L’avenir de l’écosystème numérique gabonais a été au centre des préoccupations lors de cette rencontre diplomatique et technique. Du 1er au 3 juin 2026, la capitale économique de la Côte d’Ivoire, Abidjan, a accueilli la conférence « Abidjan 2 », un événement majeur soutenu par le Réseau des Instances Africaines de Régulation de la Communication (RIARC) et le Réseau Francophone des Régulateurs des Médias (REFRAM). Ce forum a rassemblé des décideurs, des experts en technologies et des acteurs des géants du Web pour débattre de la modération des contenus, de la liberté d’expression et des défis posés par l’intelligence artificielle.
La problématique de la suspension des plateformes au cœur des échanges
Dans le cadre de cet événement, Germain Ngoyo Moussavou a rencontré Balkissa Idé Siddo, responsable des politiques publiques de Meta pour l’Afrique subsaharienne, ainsi que Serge Mbengue, qui représente la firme en Afrique de l’Ouest.
Les débats ont principalement tourné autour de l’interruption des services de réseaux sociaux sur le territoire gabonais. Les émissaires de Meta ont déclaré « prendre acte de cette décision souveraine de l’État gabonais », tout en manifestant leur compréhension face aux arguments présentés par les autorités nationales. La direction de Meta a également précisé qu’elle suivait avec attention les réformes réglementaires lancées par le Gabon pour mieux structurer l’utilisation des outils numériques et des réseaux sociaux.
Une volonté commune de rétablir le dialogue
Bien que Meta ait exprimé le souhait de voir les mesures de restriction levées, l’entreprise américaine a réaffirmé son engagement à maintenir une collaboration étroite avec le régulateur du Gabon. Cette coopération vise notamment à optimiser la modération des flux d’informations concernant le pays et à établir un partenariat technique plus solide avec la HAC.

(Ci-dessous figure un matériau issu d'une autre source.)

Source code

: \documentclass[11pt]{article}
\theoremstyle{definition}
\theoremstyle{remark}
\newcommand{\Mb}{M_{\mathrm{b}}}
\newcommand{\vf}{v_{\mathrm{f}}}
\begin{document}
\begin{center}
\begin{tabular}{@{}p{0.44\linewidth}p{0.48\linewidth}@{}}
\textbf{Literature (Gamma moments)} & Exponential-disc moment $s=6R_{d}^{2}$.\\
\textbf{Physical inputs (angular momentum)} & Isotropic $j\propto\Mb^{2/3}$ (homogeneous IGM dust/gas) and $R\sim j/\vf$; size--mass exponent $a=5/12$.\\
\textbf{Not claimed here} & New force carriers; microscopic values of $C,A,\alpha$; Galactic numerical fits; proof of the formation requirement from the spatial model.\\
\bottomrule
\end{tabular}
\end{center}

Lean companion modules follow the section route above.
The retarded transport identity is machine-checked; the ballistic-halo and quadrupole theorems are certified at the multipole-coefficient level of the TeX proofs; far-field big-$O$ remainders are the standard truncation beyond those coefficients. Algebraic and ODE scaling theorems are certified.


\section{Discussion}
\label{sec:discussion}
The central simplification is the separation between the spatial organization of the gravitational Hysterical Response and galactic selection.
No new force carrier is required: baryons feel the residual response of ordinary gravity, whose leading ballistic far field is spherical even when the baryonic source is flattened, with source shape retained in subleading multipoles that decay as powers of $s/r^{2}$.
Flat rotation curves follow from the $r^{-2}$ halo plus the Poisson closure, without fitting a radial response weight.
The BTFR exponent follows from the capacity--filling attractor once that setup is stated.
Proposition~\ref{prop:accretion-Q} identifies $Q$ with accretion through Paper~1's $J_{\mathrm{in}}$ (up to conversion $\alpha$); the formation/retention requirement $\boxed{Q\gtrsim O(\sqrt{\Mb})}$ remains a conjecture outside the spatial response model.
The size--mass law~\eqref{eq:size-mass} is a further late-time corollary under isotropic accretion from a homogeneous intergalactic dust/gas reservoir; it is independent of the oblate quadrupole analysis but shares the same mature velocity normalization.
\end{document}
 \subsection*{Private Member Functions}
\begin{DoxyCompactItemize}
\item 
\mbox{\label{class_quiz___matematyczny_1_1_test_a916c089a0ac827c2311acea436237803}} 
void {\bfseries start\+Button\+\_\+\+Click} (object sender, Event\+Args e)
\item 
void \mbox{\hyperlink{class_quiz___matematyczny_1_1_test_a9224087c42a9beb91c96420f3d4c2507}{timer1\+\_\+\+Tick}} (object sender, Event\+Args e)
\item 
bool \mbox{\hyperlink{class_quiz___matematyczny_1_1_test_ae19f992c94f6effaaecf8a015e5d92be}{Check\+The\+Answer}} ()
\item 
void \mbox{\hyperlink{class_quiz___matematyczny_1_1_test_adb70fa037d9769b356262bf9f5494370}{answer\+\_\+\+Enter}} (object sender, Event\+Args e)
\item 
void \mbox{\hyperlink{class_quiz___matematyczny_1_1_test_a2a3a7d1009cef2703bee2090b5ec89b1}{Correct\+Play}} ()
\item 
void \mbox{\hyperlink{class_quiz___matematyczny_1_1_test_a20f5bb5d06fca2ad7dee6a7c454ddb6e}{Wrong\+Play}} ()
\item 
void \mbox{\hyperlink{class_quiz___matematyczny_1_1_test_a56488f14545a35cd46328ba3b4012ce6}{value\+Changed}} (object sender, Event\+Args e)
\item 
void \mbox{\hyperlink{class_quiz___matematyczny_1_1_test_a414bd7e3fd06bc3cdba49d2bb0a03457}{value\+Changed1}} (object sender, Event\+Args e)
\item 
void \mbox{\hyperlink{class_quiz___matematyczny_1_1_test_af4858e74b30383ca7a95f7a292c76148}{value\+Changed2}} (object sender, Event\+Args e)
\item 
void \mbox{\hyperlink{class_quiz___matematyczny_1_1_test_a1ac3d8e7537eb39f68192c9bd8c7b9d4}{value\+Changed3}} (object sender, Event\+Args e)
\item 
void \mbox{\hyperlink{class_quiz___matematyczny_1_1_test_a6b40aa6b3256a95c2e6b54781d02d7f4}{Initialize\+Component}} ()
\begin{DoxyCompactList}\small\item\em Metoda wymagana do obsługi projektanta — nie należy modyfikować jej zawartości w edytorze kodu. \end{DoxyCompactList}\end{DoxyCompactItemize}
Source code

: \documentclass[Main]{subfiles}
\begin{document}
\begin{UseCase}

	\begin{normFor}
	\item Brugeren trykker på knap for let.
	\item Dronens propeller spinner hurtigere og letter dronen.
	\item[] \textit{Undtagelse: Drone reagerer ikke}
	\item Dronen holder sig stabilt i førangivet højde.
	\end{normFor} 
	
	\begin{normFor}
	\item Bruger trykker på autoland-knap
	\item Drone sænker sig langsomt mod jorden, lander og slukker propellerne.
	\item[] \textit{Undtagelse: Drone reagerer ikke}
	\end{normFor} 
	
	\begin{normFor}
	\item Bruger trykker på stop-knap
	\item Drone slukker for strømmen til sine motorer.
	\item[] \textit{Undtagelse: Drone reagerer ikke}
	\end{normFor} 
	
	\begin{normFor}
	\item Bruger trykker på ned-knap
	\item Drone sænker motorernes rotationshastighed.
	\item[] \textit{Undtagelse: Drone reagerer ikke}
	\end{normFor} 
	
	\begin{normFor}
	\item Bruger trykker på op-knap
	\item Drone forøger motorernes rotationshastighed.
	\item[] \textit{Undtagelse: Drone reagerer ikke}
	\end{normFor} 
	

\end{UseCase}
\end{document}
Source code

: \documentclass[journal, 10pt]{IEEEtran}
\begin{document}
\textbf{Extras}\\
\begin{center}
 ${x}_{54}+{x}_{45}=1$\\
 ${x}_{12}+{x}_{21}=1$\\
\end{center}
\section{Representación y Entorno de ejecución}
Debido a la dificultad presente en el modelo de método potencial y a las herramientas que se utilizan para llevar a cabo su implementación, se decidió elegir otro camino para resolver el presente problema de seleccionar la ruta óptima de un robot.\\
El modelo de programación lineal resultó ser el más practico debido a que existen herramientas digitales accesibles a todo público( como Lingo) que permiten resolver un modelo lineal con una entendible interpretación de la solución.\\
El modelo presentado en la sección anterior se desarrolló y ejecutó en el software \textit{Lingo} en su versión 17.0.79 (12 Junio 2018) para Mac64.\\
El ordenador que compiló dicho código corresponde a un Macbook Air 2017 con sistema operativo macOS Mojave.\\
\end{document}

Cette entrevue survient alors que la question de la souveraineté numérique gagne du terrain sur le continent. À l’issue de la conférence « Abidjan 2 », les participants ont formulé des recommandations pour accroître les prérogatives des régulateurs africains, créer des lois adaptées aux nouvelles technologies et intégrer davantage les langues locales dans les algorithmes de modération. Au-delà de la situation spécifique au Gabon, ces échanges soulignent l’ambition des nations africaines de mieux contrôler leur espace numérique tout en préservant un canal de communication avec les leaders mondiaux de la technologie.